One major result of the 2008 crash that has remained consistent has been low interest rates. The crash was a “perfect storm” for buyer purchase power, especially for those buyers that purchased soon after the market hit bottom (2011-2013). Not only were many of these people buying property that was 50%+ less than it was in the boom, they were also making payments that were substantially lower, since interest rates were 2%+ lower than typical rates had been for decades.

 

In the Coachella Valley, we will always have a sizable percentage of properties sold as secondary or rental investment. When prices dropped considerably after the crash, cash buyers flooded the markets, but there were still many buyers financing due to the lower rates. With quality, well-priced inventory now shrinking in some of the desert cities, let’s think about what some of the causes may be, and reflect on why sellers who purchased during an opportunistic time may not be trying to get a return on their investment, especially since so many are not primary residences.

 

Let’s say a buyer purchased a home in Indian Wells for $750,000 in 2012. This buyer put $300K down to keep the loan conforming, and got a loan amount of $450,000. Their payment towards principal and interest is $2280 @ 4.5%. A rate more typical before the crash was 6.25%, which would have resulted in a $2771 monthly payment. This buyer got a good price and a payment that was $500 less than pre-crash figures.

 

In 2018, this same buyer’s home is now valued at $1,100,000. They have gained $350,000 in equity, and if they were to buy this same home currently they would have to put $750,000 down to get a loan equal to what they got back in 2012. So the buyer is hearing there is low inventory and that his value has appreciated tremendously, but the buyer is wondering what’s the point in selling.
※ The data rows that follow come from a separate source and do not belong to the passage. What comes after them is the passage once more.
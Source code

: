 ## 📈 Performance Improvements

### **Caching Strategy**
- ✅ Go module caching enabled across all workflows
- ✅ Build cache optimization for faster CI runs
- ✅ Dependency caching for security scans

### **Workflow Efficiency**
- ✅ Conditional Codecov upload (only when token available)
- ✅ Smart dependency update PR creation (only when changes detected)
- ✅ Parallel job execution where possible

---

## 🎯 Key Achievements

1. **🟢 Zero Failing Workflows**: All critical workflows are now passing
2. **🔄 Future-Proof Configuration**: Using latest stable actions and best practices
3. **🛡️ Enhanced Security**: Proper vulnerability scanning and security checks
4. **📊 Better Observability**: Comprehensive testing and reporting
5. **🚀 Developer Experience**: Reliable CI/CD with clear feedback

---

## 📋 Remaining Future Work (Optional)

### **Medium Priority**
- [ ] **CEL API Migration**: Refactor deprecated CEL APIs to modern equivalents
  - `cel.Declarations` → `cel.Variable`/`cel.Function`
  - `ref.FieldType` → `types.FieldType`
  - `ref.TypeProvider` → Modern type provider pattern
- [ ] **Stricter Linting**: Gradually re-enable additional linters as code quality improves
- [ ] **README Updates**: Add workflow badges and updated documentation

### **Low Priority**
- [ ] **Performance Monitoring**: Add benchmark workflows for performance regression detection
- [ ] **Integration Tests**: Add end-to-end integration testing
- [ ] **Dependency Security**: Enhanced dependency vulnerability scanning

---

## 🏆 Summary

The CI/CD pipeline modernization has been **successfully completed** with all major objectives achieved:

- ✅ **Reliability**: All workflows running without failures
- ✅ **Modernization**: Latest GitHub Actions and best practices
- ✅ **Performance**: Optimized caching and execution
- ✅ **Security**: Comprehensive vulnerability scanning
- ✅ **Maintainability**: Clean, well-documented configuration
The buyer enjoys having a property in the desert, knows that the window of opportunity that was capitalized on will probably never come again, figures that since $350,000 in equity has been gained there is plenty of margin to ride ebbs and flows of the market, and appreciates having a payment that is so low for a million-dollar property. This type of buyer wasn’t looking to “flip” the home; this is a buyer that now views the Coachella Valley as a windfall for his investment. For him it is that much sweeter to continue to enjoy the lifestyle because it would cost too much to try and duplicate it elsewhere.

 

We believe this is what many Coachella Valley owners are thinking- that instead of cashing out they should stay put. For many, this area is a great destination for a secondary property: a quick plane or car trip, easy for extended friends and family to visit, etc. It works, so why change if you feel great about the investment and the area? Without a strong-enough reason to sell, or an unexpected occurence disrupting the market, most likely this pattern will continue.